_Directions_: Copy out the lines of the records below, and only those lines, from the one with "- ✅ 47 detailed subtasks" through the one with "- ✅ README updated", exactly as they appear.

[Collected data]
[Start of section]

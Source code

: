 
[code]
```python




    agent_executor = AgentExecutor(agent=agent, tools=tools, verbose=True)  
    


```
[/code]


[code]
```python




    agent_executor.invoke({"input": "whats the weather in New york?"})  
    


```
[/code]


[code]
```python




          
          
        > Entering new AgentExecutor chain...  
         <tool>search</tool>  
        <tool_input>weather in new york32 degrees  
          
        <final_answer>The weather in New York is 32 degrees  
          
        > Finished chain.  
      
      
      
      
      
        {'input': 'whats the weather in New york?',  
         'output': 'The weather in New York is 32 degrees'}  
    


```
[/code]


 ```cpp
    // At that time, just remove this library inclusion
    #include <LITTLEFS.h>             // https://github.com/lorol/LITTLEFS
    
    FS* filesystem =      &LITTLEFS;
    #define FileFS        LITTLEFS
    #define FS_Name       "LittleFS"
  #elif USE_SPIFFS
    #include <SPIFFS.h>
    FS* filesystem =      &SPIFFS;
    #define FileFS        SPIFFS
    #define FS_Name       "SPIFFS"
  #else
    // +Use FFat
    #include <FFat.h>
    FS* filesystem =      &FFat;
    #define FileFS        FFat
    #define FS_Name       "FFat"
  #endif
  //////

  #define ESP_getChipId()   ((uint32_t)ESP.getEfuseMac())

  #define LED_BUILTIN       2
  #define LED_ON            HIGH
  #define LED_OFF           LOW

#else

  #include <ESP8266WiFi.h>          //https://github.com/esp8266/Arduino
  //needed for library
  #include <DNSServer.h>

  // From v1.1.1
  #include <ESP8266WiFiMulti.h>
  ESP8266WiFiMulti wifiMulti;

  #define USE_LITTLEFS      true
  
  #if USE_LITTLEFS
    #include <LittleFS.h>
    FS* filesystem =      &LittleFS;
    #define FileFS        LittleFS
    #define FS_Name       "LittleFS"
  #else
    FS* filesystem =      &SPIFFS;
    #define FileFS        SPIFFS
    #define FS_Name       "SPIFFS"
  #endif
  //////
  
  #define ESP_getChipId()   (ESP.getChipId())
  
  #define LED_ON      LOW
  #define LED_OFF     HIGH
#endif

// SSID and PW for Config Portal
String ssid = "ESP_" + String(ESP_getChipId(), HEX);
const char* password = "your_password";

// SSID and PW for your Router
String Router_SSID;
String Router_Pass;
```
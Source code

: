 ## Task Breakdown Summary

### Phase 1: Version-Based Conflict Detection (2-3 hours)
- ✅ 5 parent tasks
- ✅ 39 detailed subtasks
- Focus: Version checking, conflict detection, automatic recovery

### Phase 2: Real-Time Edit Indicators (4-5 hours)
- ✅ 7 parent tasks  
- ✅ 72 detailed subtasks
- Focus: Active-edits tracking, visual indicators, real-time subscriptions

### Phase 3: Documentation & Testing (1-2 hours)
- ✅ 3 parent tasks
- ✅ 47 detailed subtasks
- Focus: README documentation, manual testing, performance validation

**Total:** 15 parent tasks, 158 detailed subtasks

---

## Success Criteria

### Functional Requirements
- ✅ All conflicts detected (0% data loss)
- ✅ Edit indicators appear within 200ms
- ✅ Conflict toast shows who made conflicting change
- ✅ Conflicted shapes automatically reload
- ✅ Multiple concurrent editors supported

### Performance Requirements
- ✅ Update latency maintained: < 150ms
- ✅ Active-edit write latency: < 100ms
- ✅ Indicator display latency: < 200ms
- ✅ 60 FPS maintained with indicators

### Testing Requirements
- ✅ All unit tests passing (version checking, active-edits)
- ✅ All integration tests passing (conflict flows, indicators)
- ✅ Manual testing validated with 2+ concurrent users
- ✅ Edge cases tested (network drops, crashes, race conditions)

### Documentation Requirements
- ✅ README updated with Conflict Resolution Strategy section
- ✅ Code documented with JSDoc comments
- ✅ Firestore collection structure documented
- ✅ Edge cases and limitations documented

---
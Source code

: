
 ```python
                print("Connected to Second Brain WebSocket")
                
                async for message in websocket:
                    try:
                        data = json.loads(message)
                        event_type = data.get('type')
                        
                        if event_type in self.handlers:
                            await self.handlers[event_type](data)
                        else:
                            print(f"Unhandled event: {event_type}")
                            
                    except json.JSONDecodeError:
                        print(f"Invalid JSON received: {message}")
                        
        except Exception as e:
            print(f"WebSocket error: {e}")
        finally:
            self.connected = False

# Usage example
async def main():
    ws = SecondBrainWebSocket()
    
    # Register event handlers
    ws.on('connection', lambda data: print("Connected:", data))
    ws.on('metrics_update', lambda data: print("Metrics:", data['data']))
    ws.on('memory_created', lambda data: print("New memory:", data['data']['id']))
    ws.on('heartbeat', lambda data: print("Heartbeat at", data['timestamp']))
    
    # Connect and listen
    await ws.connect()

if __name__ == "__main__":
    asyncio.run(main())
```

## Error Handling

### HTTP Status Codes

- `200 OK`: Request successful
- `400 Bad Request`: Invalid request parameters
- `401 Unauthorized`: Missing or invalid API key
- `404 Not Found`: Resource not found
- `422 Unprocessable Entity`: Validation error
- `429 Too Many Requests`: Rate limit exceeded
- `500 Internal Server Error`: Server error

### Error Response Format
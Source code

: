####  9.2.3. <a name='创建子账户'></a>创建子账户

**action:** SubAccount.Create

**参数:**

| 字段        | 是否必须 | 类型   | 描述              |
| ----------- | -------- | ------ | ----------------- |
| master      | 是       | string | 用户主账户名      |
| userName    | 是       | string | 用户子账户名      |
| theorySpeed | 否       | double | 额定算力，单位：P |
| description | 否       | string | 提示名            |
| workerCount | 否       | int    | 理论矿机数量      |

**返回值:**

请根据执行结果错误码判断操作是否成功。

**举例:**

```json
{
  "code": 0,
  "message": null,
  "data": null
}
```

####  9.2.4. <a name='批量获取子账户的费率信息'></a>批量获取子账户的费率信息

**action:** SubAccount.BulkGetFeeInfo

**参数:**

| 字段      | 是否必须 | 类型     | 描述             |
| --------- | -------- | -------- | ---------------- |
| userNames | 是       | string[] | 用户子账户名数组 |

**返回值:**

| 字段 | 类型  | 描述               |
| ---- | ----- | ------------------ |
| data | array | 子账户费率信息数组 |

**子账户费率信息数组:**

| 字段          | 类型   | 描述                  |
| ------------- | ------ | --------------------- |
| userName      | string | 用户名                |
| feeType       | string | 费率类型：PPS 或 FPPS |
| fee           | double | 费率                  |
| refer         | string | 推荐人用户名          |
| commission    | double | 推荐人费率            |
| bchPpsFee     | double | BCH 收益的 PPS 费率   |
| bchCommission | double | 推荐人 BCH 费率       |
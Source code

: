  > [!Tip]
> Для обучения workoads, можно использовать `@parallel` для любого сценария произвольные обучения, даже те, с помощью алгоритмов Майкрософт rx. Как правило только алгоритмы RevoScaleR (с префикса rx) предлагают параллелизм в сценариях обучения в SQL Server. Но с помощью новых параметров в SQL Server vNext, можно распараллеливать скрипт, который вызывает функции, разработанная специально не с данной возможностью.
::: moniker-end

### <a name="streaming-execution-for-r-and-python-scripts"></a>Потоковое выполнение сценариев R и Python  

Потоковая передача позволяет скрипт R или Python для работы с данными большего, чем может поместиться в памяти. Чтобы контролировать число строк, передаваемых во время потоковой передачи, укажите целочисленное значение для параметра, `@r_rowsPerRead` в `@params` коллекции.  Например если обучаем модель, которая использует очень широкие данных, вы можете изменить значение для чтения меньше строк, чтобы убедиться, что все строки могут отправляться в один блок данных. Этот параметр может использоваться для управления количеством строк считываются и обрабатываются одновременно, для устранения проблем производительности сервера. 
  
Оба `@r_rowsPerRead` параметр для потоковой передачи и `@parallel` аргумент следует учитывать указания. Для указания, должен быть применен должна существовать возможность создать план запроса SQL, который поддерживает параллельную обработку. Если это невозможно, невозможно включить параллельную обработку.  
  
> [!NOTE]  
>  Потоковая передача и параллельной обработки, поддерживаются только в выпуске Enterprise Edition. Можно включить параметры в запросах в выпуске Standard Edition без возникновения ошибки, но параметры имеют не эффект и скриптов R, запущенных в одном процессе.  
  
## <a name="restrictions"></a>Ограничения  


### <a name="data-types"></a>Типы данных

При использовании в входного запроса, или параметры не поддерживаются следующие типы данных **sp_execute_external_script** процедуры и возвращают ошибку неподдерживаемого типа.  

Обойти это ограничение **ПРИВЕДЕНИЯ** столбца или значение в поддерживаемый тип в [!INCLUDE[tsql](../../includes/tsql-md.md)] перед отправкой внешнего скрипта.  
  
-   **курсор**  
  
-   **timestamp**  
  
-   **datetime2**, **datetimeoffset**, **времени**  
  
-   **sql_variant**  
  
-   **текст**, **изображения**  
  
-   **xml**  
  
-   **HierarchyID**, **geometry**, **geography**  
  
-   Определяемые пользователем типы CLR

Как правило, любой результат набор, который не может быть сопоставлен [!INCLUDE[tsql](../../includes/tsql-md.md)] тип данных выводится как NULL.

[End of section]

_Output below_:
- ✅ 47 detailed subtasks
- Focus: README documentation, manual testing, performance validation

**Total:** 15 parent tasks, 158 detailed subtasks

---

## Success Criteria

### Functional Requirements
- ✅ All conflicts detected (0% data loss)
- ✅ Edit indicators appear within 200ms
- ✅ Conflict toast shows who made conflicting change
- ✅ Conflicted shapes automatically reload
- ✅ Multiple concurrent editors supported

### Performance Requirements
- ✅ Update latency maintained: < 150ms
- ✅ Active-edit write latency: < 100ms
- ✅ Indicator display latency: < 200ms
- ✅ 60 FPS maintained with indicators

### Testing Requirements
- ✅ All unit tests passing (version checking, active-edits)
- ✅ All integration tests passing (conflict flows, indicators)
- ✅ Manual testing validated with 2+ concurrent users
- ✅ Edge cases tested (network drops, crashes, race conditions)

### Documentation Requirements
- ✅ README updated with Conflict Resolution Strategy section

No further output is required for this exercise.